Your objective
Search the material for "container" and show all lines that contain it.

Provided data

##############################

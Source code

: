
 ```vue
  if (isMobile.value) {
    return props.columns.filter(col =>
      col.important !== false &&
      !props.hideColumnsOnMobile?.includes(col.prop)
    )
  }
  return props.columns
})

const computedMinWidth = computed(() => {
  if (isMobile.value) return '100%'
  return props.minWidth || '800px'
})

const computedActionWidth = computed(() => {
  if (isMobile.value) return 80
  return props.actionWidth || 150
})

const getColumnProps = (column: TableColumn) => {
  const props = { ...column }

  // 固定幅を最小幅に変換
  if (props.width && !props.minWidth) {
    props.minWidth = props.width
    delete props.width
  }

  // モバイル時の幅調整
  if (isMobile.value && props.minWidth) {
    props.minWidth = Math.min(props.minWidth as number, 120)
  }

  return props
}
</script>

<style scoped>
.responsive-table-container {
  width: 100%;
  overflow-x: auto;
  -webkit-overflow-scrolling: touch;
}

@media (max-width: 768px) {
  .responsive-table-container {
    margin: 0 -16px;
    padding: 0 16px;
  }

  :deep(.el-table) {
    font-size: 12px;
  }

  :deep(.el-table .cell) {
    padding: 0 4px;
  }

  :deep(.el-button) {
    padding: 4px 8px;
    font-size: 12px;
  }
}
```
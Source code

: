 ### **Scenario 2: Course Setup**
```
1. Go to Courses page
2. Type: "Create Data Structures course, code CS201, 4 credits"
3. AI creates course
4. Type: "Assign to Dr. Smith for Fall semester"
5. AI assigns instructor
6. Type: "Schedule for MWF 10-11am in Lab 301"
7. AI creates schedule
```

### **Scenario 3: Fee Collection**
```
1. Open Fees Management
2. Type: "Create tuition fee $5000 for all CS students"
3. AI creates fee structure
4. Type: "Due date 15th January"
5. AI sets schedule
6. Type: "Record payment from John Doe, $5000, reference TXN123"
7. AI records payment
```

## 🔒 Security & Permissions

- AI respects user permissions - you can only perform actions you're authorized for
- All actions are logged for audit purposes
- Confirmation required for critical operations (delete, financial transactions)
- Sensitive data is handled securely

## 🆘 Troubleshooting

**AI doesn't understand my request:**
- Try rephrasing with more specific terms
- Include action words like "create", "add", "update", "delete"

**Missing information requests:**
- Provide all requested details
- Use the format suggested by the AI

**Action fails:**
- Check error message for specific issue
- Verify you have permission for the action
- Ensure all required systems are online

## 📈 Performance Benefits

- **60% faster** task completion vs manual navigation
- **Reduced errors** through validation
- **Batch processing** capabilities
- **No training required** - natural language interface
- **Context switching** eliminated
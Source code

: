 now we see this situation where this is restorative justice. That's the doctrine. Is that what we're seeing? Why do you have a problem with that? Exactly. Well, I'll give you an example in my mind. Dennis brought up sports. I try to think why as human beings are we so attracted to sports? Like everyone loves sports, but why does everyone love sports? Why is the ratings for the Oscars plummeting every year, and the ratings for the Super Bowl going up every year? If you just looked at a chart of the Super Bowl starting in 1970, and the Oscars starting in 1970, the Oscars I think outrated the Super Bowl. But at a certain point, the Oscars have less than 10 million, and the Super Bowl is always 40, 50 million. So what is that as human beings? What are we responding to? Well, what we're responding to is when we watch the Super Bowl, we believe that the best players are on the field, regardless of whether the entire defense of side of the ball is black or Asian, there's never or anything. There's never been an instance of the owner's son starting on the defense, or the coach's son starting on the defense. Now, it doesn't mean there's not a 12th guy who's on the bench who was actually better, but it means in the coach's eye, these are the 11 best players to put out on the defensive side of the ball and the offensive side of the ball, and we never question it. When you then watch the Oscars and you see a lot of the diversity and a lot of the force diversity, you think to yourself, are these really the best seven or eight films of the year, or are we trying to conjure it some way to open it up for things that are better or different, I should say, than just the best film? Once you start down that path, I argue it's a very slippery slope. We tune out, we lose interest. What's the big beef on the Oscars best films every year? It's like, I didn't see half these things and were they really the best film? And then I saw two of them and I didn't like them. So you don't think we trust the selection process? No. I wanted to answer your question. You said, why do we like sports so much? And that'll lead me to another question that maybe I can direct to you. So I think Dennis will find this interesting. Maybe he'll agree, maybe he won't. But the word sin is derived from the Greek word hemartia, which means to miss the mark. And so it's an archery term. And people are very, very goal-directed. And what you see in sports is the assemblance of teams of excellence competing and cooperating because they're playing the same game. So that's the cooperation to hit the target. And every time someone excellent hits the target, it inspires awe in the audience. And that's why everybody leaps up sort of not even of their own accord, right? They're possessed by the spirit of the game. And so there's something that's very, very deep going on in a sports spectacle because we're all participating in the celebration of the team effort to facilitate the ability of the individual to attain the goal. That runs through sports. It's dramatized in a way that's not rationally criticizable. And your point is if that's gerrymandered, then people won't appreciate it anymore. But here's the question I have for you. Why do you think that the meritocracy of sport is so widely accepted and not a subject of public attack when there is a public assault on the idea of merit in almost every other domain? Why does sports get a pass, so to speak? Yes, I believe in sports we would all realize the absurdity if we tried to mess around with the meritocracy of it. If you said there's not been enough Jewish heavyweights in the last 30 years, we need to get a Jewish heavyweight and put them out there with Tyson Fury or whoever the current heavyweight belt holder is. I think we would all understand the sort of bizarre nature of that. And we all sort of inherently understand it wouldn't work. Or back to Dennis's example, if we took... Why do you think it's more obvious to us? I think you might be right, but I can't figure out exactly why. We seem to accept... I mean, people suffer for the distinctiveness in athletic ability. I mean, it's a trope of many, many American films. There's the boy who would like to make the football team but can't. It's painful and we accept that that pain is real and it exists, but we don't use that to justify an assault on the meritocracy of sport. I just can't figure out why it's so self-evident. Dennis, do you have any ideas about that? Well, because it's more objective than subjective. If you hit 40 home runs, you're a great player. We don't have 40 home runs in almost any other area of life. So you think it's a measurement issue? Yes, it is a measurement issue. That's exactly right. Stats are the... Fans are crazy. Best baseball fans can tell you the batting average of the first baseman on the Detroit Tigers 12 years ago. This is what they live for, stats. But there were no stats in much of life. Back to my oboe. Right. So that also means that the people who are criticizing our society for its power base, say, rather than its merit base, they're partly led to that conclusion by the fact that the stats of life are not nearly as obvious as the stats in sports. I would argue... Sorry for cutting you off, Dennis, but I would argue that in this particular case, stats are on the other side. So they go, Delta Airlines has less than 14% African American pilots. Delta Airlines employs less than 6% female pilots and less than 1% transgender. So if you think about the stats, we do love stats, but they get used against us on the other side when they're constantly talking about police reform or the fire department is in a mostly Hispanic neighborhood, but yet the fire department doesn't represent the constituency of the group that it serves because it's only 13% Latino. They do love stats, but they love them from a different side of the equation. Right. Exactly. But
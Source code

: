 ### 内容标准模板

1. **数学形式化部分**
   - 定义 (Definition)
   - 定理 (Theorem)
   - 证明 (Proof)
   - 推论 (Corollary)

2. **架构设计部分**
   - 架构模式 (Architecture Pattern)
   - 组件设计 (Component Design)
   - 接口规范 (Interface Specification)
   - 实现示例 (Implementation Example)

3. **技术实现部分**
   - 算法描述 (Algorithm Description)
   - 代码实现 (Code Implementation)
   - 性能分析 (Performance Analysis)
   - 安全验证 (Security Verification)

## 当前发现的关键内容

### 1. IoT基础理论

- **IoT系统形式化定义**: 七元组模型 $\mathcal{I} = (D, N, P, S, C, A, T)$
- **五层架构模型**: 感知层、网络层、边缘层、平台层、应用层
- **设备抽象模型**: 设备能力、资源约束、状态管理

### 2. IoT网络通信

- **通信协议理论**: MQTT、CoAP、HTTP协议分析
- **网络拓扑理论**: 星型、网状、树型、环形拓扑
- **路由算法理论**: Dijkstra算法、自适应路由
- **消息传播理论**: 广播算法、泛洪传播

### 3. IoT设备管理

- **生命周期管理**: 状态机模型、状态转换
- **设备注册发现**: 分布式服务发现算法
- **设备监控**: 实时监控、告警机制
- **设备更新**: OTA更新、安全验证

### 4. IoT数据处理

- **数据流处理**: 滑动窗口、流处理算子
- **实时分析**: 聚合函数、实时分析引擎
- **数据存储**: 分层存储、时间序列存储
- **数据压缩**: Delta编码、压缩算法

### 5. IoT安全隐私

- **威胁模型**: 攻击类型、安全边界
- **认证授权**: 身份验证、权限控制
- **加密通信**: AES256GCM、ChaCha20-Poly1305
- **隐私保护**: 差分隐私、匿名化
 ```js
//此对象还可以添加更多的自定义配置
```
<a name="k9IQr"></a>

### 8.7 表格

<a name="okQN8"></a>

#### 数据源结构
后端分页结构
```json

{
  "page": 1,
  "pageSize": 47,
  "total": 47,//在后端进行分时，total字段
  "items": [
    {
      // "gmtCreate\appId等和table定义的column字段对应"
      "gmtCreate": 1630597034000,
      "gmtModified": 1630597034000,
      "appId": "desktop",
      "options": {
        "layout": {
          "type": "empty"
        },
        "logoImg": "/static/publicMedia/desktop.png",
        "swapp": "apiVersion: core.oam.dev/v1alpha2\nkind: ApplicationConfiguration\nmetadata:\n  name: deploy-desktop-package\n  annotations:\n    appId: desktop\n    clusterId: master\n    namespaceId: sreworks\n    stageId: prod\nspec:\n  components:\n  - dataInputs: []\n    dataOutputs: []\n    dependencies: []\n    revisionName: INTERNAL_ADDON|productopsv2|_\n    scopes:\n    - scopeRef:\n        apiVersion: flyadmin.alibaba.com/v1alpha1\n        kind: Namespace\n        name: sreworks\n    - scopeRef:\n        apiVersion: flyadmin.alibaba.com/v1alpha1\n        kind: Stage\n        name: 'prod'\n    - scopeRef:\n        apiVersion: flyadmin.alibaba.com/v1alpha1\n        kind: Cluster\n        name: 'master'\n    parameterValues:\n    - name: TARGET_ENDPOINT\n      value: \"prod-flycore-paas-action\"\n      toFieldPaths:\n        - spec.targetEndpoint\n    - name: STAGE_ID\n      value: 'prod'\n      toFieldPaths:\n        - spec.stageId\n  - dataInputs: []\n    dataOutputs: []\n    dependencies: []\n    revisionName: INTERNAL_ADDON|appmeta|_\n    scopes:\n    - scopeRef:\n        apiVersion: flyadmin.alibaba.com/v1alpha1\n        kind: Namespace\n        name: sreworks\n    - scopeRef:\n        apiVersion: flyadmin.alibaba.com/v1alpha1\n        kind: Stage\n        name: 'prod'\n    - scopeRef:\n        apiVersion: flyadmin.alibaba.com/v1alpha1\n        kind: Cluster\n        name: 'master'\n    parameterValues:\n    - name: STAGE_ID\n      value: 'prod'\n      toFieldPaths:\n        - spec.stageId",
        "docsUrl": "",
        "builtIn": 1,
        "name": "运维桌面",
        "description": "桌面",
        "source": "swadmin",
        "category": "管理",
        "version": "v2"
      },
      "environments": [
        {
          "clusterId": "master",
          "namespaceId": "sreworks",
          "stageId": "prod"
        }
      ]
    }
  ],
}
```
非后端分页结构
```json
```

##############################

Answer section
.responsive-table-container {
  .responsive-table-container {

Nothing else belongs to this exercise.